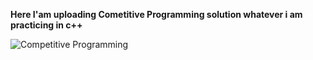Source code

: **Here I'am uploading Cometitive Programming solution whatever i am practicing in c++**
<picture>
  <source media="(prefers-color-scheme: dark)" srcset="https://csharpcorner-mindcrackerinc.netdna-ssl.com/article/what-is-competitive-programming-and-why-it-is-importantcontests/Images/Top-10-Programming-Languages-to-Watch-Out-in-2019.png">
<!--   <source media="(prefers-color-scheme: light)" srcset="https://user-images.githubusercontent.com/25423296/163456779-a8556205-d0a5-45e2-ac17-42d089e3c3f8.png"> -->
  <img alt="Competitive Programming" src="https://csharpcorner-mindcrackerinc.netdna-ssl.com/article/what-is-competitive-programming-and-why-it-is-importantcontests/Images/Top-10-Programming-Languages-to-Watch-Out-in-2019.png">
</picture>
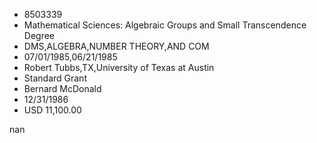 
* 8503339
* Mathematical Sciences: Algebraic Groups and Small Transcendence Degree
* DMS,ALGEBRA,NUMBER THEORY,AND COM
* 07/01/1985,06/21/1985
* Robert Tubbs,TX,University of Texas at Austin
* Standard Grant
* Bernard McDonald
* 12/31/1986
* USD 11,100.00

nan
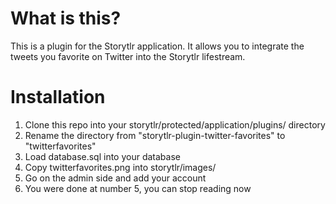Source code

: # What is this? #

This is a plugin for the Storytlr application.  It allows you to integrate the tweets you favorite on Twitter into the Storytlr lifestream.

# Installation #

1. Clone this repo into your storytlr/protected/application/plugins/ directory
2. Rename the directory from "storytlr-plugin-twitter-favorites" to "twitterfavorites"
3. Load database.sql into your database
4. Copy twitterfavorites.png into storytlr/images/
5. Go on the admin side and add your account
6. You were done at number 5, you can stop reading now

→ **Exercise instructions**
Copy each line above that contains the string "prefers".

→ **The completed task**
  <source media="(prefers-color-scheme: dark)" srcset="https://csharpcorner-mindcrackerinc.netdna-ssl.com/article/what-is-competitive-programming-and-why-it-is-importantcontests/Images/Top-10-Programming-Languages-to-Watch-Out-in-2019.png">
<!--   <source media="(prefers-color-scheme: light)" srcset="https://user-images.githubusercontent.com/25423296/163456779-a8556205-d0a5-45e2-ac17-42d089e3c3f8.png"> -->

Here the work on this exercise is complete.